== Task objective ==
Every line below that holds "interval" must be copied.

== Information supplied ==
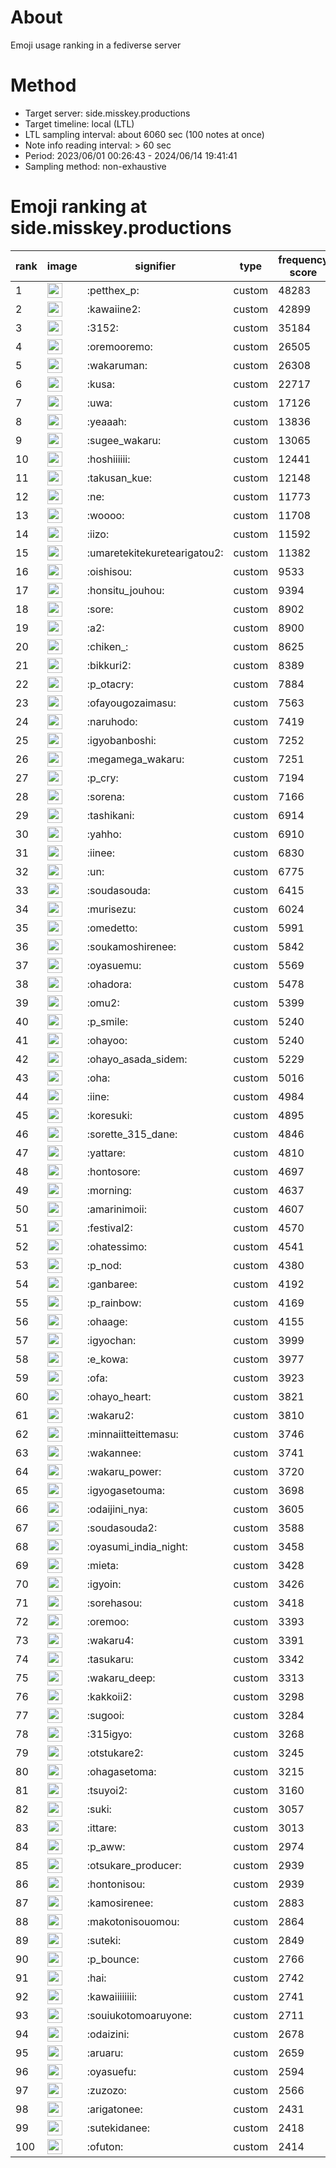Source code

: # About
Emoji usage ranking in a fediverse server

# Method
- Target server: side.misskey.productions
- Target timeline: local (LTL)
- LTL sampling interval: about 6060 sec (100 notes at once)
- Note info reading interval: > 60 sec
- Period: 2023/06/01 00:26:43 - 2024/06/14 19:41:41 
- Sampling method: non-exhaustive

# Emoji ranking at side.misskey.productions

|rank|image|signifier|type|frequency score|
|----|----|----|----|----|
|1|<img height="24" src="https://side.misskey.productions/emoji/petthex_p.webp">|:petthex_p:|custom|48283|
|2|<img height="24" src="https://side.misskey.productions/emoji/kawaiine2.webp">|:kawaiine2:|custom|42899|
|3|<img height="24" src="https://side.misskey.productions/emoji/3152.webp">|:3152:|custom|35184|
|4|<img height="24" src="https://side.misskey.productions/emoji/oremooremo.webp">|:oremooremo:|custom|26505|
|5|<img height="24" src="https://side.misskey.productions/emoji/wakaruman.webp">|:wakaruman:|custom|26308|
|6|<img height="24" src="https://side.misskey.productions/emoji/kusa.webp">|:kusa:|custom|22717|
|7|<img height="24" src="https://side.misskey.productions/emoji/uwa.webp">|:uwa:|custom|17126|
|8|<img height="24" src="https://side.misskey.productions/emoji/yeaaah.webp">|:yeaaah:|custom|13836|
|9|<img height="24" src="https://side.misskey.productions/emoji/sugee_wakaru.webp">|:sugee_wakaru:|custom|13065|
|10|<img height="24" src="https://side.misskey.productions/emoji/hoshiiiiii.webp">|:hoshiiiiii:|custom|12441|
|11|<img height="24" src="https://side.misskey.productions/emoji/takusan_kue.webp">|:takusan_kue:|custom|12148|
|12|<img height="24" src="https://side.misskey.productions/emoji/ne.webp">|:ne:|custom|11773|
|13|<img height="24" src="https://side.misskey.productions/emoji/woooo.webp">|:woooo:|custom|11708|
|14|<img height="24" src="https://side.misskey.productions/emoji/iizo.webp">|:iizo:|custom|11592|
|15|<img height="24" src="https://side.misskey.productions/emoji/umaretekitekuretearigatou2.webp">|:umaretekitekuretearigatou2:|custom|11382|
|16|<img height="24" src="https://side.misskey.productions/emoji/oishisou.webp">|:oishisou:|custom|9533|
|17|<img height="24" src="https://side.misskey.productions/emoji/honsitu_jouhou.webp">|:honsitu_jouhou:|custom|9394|
|18|<img height="24" src="https://side.misskey.productions/emoji/sore.webp">|:sore:|custom|8902|
|19|<img height="24" src="https://side.misskey.productions/emoji/a2.webp">|:a2:|custom|8900|
|20|<img height="24" src="https://side.misskey.productions/emoji/chiken_.webp">|:chiken_:|custom|8625|
|21|<img height="24" src="https://side.misskey.productions/emoji/bikkuri2.webp">|:bikkuri2:|custom|8389|
|22|<img height="24" src="https://side.misskey.productions/emoji/p_otacry.webp">|:p_otacry:|custom|7884|
|23|<img height="24" src="https://side.misskey.productions/emoji/ofayougozaimasu.webp">|:ofayougozaimasu:|custom|7563|
|24|<img height="24" src="https://side.misskey.productions/emoji/naruhodo.webp">|:naruhodo:|custom|7419|
|25|<img height="24" src="https://side.misskey.productions/emoji/igyobanboshi.webp">|:igyobanboshi:|custom|7252|
|26|<img height="24" src="https://side.misskey.productions/emoji/megamega_wakaru.webp">|:megamega_wakaru:|custom|7251|
|27|<img height="24" src="https://side.misskey.productions/emoji/p_cry.webp">|:p_cry:|custom|7194|
|28|<img height="24" src="https://side.misskey.productions/emoji/sorena.webp">|:sorena:|custom|7166|
|29|<img height="24" src="https://side.misskey.productions/emoji/tashikani.webp">|:tashikani:|custom|6914|
|30|<img height="24" src="https://side.misskey.productions/emoji/yahho.webp">|:yahho:|custom|6910|
|31|<img height="24" src="https://side.misskey.productions/emoji/iinee.webp">|:iinee:|custom|6830|
|32|<img height="24" src="https://side.misskey.productions/emoji/un.webp">|:un:|custom|6775|
|33|<img height="24" src="https://side.misskey.productions/emoji/soudasouda.webp">|:soudasouda:|custom|6415|
|34|<img height="24" src="https://side.misskey.productions/emoji/murisezu.webp">|:murisezu:|custom|6024|
|35|<img height="24" src="https://side.misskey.productions/emoji/omedetto.webp">|:omedetto:|custom|5991|
|36|<img height="24" src="https://side.misskey.productions/emoji/soukamoshirenee.webp">|:soukamoshirenee:|custom|5842|
|37|<img height="24" src="https://side.misskey.productions/emoji/oyasuemu.webp">|:oyasuemu:|custom|5569|
|38|<img height="24" src="https://side.misskey.productions/emoji/ohadora.webp">|:ohadora:|custom|5478|
|39|<img height="24" src="https://side.misskey.productions/emoji/omu2.webp">|:omu2:|custom|5399|
|40|<img height="24" src="https://side.misskey.productions/emoji/p_smile.webp">|:p_smile:|custom|5240|
|41|<img height="24" src="https://side.misskey.productions/emoji/ohayoo.webp">|:ohayoo:|custom|5240|
|42|<img height="24" src="https://side.misskey.productions/emoji/ohayo_asada_sidem.webp">|:ohayo_asada_sidem:|custom|5229|
|43|<img height="24" src="https://side.misskey.productions/emoji/oha.webp">|:oha:|custom|5016|
|44|<img height="24" src="https://side.misskey.productions/emoji/iine.webp">|:iine:|custom|4984|
|45|<img height="24" src="https://side.misskey.productions/emoji/koresuki.webp">|:koresuki:|custom|4895|
|46|<img height="24" src="https://side.misskey.productions/emoji/sorette_315_dane.webp">|:sorette_315_dane:|custom|4846|
|47|<img height="24" src="https://side.misskey.productions/emoji/yattare.webp">|:yattare:|custom|4810|
|48|<img height="24" src="https://side.misskey.productions/emoji/hontosore.webp">|:hontosore:|custom|4697|
|49|<img height="24" src="https://side.misskey.productions/emoji/morning.webp">|:morning:|custom|4637|
|50|<img height="24" src="https://side.misskey.productions/emoji/amarinimoii.webp">|:amarinimoii:|custom|4607|
|51|<img height="24" src="https://side.misskey.productions/emoji/festival2.webp">|:festival2:|custom|4570|
|52|<img height="24" src="https://side.misskey.productions/emoji/ohatessimo.webp">|:ohatessimo:|custom|4541|
|53|<img height="24" src="https://side.misskey.productions/emoji/p_nod.webp">|:p_nod:|custom|4380|
|54|<img height="24" src="https://side.misskey.productions/emoji/ganbaree.webp">|:ganbaree:|custom|4192|
|55|<img height="24" src="https://side.misskey.productions/emoji/p_rainbow.webp">|:p_rainbow:|custom|4169|
|56|<img height="24" src="https://side.misskey.productions/emoji/ohaage.webp">|:ohaage:|custom|4155|
|57|<img height="24" src="https://side.misskey.productions/emoji/igyochan.webp">|:igyochan:|custom|3999|
|58|<img height="24" src="https://side.misskey.productions/emoji/e_kowa.webp">|:e_kowa:|custom|3977|
|59|<img height="24" src="https://side.misskey.productions/emoji/ofa.webp">|:ofa:|custom|3923|
|60|<img height="24" src="https://side.misskey.productions/emoji/ohayo_heart.webp">|:ohayo_heart:|custom|3821|
|61|<img height="24" src="https://side.misskey.productions/emoji/wakaru2.webp">|:wakaru2:|custom|3810|
|62|<img height="24" src="https://side.misskey.productions/emoji/minnaiitteittemasu.webp">|:minnaiitteittemasu:|custom|3746|
|63|<img height="24" src="https://side.misskey.productions/emoji/wakannee.webp">|:wakannee:|custom|3741|
|64|<img height="24" src="https://side.misskey.productions/emoji/wakaru_power.webp">|:wakaru_power:|custom|3720|
|65|<img height="24" src="https://side.misskey.productions/emoji/igyogasetouma.webp">|:igyogasetouma:|custom|3698|
|66|<img height="24" src="https://side.misskey.productions/emoji/odaijini_nya.webp">|:odaijini_nya:|custom|3605|
|67|<img height="24" src="https://side.misskey.productions/emoji/soudasouda2.webp">|:soudasouda2:|custom|3588|
|68|<img height="24" src="https://side.misskey.productions/emoji/oyasumi_india_night.webp">|:oyasumi_india_night:|custom|3458|
|69|<img height="24" src="https://side.misskey.productions/emoji/mieta.webp">|:mieta:|custom|3428|
|70|<img height="24" src="https://side.misskey.productions/emoji/igyoin.webp">|:igyoin:|custom|3426|
|71|<img height="24" src="https://side.misskey.productions/emoji/sorehasou.webp">|:sorehasou:|custom|3418|
|72|<img height="24" src="https://side.misskey.productions/emoji/oremoo.webp">|:oremoo:|custom|3393|
|73|<img height="24" src="https://side.misskey.productions/emoji/wakaru4.webp">|:wakaru4:|custom|3391|
|74|<img height="24" src="https://side.misskey.productions/emoji/tasukaru.webp">|:tasukaru:|custom|3342|
|75|<img height="24" src="https://side.misskey.productions/emoji/wakaru_deep.webp">|:wakaru_deep:|custom|3313|
|76|<img height="24" src="https://side.misskey.productions/emoji/kakkoii2.webp">|:kakkoii2:|custom|3298|
|77|<img height="24" src="https://side.misskey.productions/emoji/sugooi.webp">|:sugooi:|custom|3284|
|78|<img height="24" src="https://side.misskey.productions/emoji/315igyo.webp">|:315igyo:|custom|3268|
|79|<img height="24" src="https://side.misskey.productions/emoji/otstukare2.webp">|:otstukare2:|custom|3245|
|80|<img height="24" src="https://side.misskey.productions/emoji/ohagasetoma.webp">|:ohagasetoma:|custom|3215|
|81|<img height="24" src="https://side.misskey.productions/emoji/tsuyoi2.webp">|:tsuyoi2:|custom|3160|
|82|<img height="24" src="https://side.misskey.productions/emoji/suki.webp">|:suki:|custom|3057|
|83|<img height="24" src="https://side.misskey.productions/emoji/ittare.webp">|:ittare:|custom|3013|
|84|<img height="24" src="https://side.misskey.productions/emoji/p_aww.webp">|:p_aww:|custom|2974|
|85|<img height="24" src="https://side.misskey.productions/emoji/otsukare_producer.webp">|:otsukare_producer:|custom|2939|
|86|<img height="24" src="https://side.misskey.productions/emoji/hontonisou.webp">|:hontonisou:|custom|2939|
|87|<img height="24" src="https://side.misskey.productions/emoji/kamosirenee.webp">|:kamosirenee:|custom|2883|
|88|<img height="24" src="https://side.misskey.productions/emoji/makotonisouomou.webp">|:makotonisouomou:|custom|2864|
|89|<img height="24" src="https://side.misskey.productions/emoji/suteki.webp">|:suteki:|custom|2849|
|90|<img height="24" src="https://side.misskey.productions/emoji/p_bounce.webp">|:p_bounce:|custom|2766|
|91|<img height="24" src="https://side.misskey.productions/emoji/hai.webp">|:hai:|custom|2742|
|92|<img height="24" src="https://side.misskey.productions/emoji/kawaiiiiiiii.webp">|:kawaiiiiiiii:|custom|2741|
|93|<img height="24" src="https://side.misskey.productions/emoji/souiukotomoaruyone.webp">|:souiukotomoaruyone:|custom|2711|
|94|<img height="24" src="https://side.misskey.productions/emoji/odaizini.webp">|:odaizini:|custom|2678|
|95|<img height="24" src="https://side.misskey.productions/emoji/aruaru.webp">|:aruaru:|custom|2659|
|96|<img height="24" src="https://side.misskey.productions/emoji/oyasuefu.webp">|:oyasuefu:|custom|2594|
|97|<img height="24" src="https://side.misskey.productions/emoji/zuzozo.webp">|:zuzozo:|custom|2566|
|98|<img height="24" src="https://side.misskey.productions/emoji/arigatonee.webp">|:arigatonee:|custom|2431|
|99|<img height="24" src="https://side.misskey.productions/emoji/sutekidanee.webp">|:sutekidanee:|custom|2418|
|100|<img height="24" src="https://side.misskey.productions/emoji/ofuton.webp">|:ofuton:|custom|2414|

== Answer to the problem ==
- LTL sampling interval: about 6060 sec (100 notes at once)
- Note info reading interval: > 60 sec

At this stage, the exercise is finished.